MATSUTANI Takesada, born in 1937, left Japan in the 70s, and has lived in Paris ever since. At first, he studied traditional Japanese painting, which was rather figural, and later shifted to abstract art. It was in 1963 that he was accepted into the Gutai Art Association, and became its second-generation member. Through his use of graphite and paper, he has realized that black and white are the most fundamental elements. He is known for his unique technique: the artist would first splash polyvinyl acetate adhesive onto the canvas to create water balloon-like bubbles before producing inflating and bursting effects by using a blow dryer or by blowing air directly.
Such an approach enables him to break through the limitation of traditional two-dimensional painting, and engender predictable as well as unpredictable images in situations that are controllable sometimes and uncontrollable at other times. By highlighting “physical properties” and “materiality,” his work concretizes spiritual will while underpinning the dynamic existence of matter.
In 2017, these three pioneering figures in the abstract art scene appeared on the same stage for the first time in an art forum in Seoul, Korea, where they shared with the public their individual journeys in the world of art. This group exhibition at Chini Gallery in Taipei in March 2022 marks the first time they exhibit together.
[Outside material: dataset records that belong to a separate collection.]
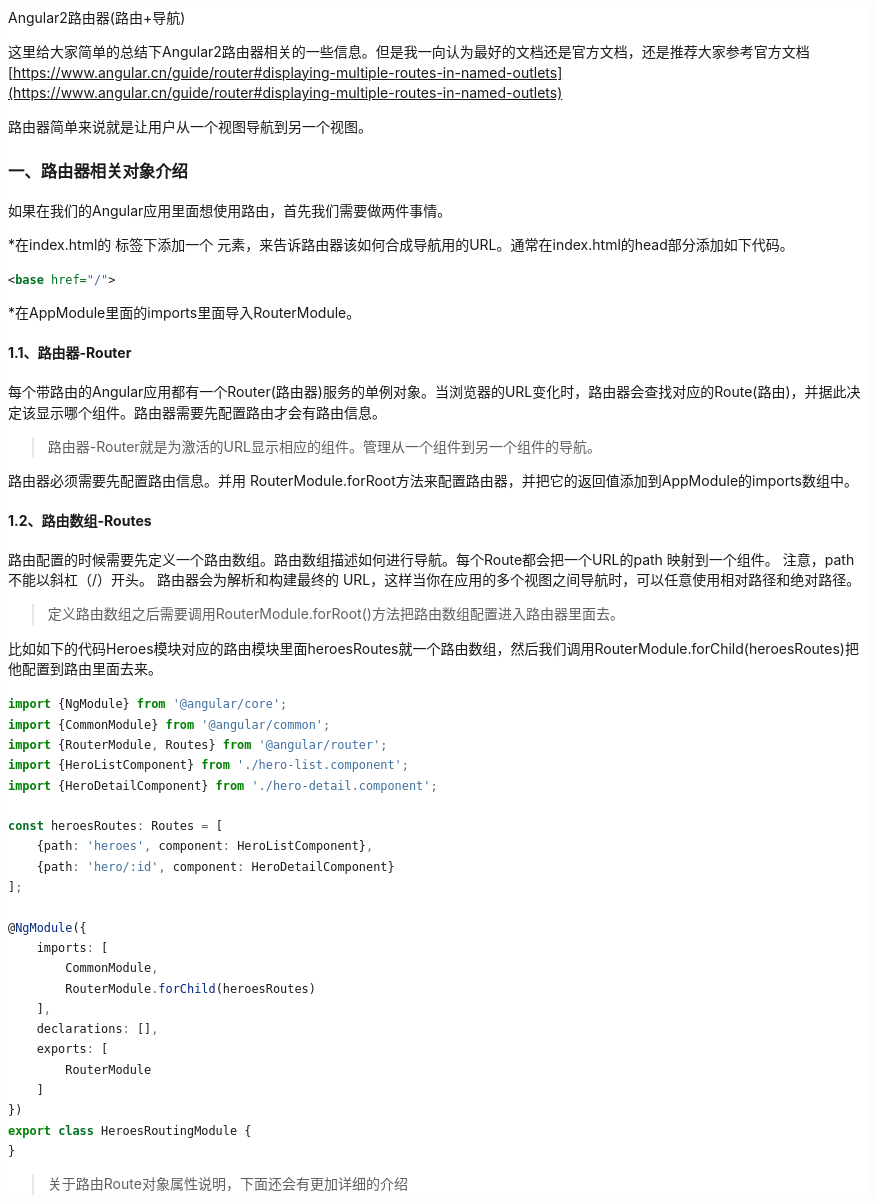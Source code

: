 Angular2路由器(路由+导航)

这里给大家简单的总结下Angular2路由器相关的一些信息。但是我一向认为最好的文档还是官方文档，还是推荐大家参考官方文档[https://www.angular.cn/guide/router#displaying-multiple-routes-in-named-outlets](https://www.angular.cn/guide/router#displaying-multiple-routes-in-named-outlets) 

路由器简单来说就是让用户从一个视图导航到另一个视图。
### 一、路由器相关对象介绍
如果在我们的Angular应用里面想使用路由，首先我们需要做两件事情。

*在index.html的 <head> 标签下添加一个 <base> 元素，来告诉路由器该如何合成导航用的URL。通常在index.html的head部分添加如下代码。
``` xml
<base href="/">
```
*在AppModule里面的imports里面导入RouterModule。
#### 1.1、路由器-Router
每个带路由的Angular应用都有一个Router(路由器)服务的单例对象。当浏览器的URL变化时，路由器会查找对应的Route(路由)，并据此决定该显示哪个组件。路由器需要先配置路由才会有路由信息。

>路由器-Router就是为激活的URL显示相应的组件。管理从一个组件到另一个组件的导航。

路由器必须需要先配置路由信息。并用 RouterModule.forRoot方法来配置路由器，并把它的返回值添加到AppModule的imports数组中。
#### 1.2、路由数组-Routes
路由配置的时候需要先定义一个路由数组。路由数组描述如何进行导航。每个Route都会把一个URL的path 映射到一个组件。 注意，path 不能以斜杠（/）开头。 路由器会为解析和构建最终的 URL，这样当你在应用的多个视图之间导航时，可以任意使用相对路径和绝对路径。

>定义路由数组之后需要调用RouterModule.forRoot()方法把路由数组配置进入路由器里面去。

比如如下的代码Heroes模块对应的路由模块里面heroesRoutes就一个路由数组，然后我们调用RouterModule.forChild(heroesRoutes)把他配置到路由里面去来。
``` typescript
import {NgModule} from '@angular/core';
import {CommonModule} from '@angular/common';
import {RouterModule, Routes} from '@angular/router';
import {HeroListComponent} from './hero-list.component';
import {HeroDetailComponent} from './hero-detail.component';

const heroesRoutes: Routes = [
    {path: 'heroes', component: HeroListComponent},
    {path: 'hero/:id', component: HeroDetailComponent}
];

@NgModule({
    imports: [
        CommonModule,
        RouterModule.forChild(heroesRoutes)
    ],
    declarations: [],
    exports: [
        RouterModule
    ]
})
export class HeroesRoutingModule {
}

```
>关于路由Route对象属性说明，下面还会有更加详细的介绍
Although coming from different backgrounds and having stepped onto different creative paths, Ho, Park, and Matsutani have expressed their inner voices through art against the backdrop of the post-WWII Asian cultural context informed by social conflicts and tumults. Intriguingly, even though they have differed greatly in terms of artistic mediums and creative approaches, they share a common denominator in art-making—the three artists have all started with spirituality to formulate their works. Despite their opposition to the conventional form, in spirit, they have created works that embody the Eastern abstract concept of spirituality, through which they pursue the ultimate purity via non-action and by elevating matter into the spiritual dimension.
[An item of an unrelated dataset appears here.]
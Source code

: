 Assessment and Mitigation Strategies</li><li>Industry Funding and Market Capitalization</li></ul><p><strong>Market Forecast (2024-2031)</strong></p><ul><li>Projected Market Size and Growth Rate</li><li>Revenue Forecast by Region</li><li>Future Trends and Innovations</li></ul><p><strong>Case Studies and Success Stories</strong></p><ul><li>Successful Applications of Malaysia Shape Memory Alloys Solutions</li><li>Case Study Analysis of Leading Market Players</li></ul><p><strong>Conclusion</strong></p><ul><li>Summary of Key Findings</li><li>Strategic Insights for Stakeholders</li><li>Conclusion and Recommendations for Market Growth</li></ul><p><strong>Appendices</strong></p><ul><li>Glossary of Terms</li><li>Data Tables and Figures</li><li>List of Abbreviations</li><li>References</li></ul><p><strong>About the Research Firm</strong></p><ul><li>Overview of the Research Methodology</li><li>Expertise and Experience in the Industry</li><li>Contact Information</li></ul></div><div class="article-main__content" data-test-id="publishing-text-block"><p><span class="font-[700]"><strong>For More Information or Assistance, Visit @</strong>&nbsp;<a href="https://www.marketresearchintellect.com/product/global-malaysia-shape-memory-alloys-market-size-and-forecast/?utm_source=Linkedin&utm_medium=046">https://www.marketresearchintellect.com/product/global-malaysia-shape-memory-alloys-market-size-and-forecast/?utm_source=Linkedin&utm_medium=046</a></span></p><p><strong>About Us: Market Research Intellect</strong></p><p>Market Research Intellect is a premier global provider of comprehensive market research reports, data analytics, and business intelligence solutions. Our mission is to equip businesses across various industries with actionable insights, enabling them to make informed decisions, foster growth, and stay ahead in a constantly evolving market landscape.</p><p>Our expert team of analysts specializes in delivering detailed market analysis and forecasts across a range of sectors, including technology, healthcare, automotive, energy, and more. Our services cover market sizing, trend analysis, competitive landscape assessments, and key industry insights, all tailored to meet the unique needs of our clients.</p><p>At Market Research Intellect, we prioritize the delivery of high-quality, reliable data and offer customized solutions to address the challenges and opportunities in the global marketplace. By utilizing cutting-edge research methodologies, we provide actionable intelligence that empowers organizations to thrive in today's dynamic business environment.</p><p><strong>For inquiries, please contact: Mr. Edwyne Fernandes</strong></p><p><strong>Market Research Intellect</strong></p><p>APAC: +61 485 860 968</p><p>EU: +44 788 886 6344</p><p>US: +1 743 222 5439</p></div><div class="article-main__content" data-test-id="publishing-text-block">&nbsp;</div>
Departing from Western minimalism and minimalist aesthetics as well as Western-styled abstract painting in art history, they have devoted their art purely to formal exploration. The artistic creation of Ho, Park, and Matsutani begins with personal experiences and unfolds into a path of expressing universal feelings. Whereas self-expression is no longer the subject that the artists are eager to address in their work, their creative processes and actions resemble a form of spiritual practice, which points to a quest of self-transcendence and self-realization that takes them to a state of inner clarity. After turning eighty and having left behind the days of vigorous and impulsive youthfulness, the artists still retain a keenly observant eye to contemplate on the society with an objective presence while expressing their feelings in abstract vocabularies, just like the mediums in each of their works. Their oeuvres are not merely representations of their individual artistic journeys but also rays of radiance in post-war Asian art history that are worth revisiting again and again.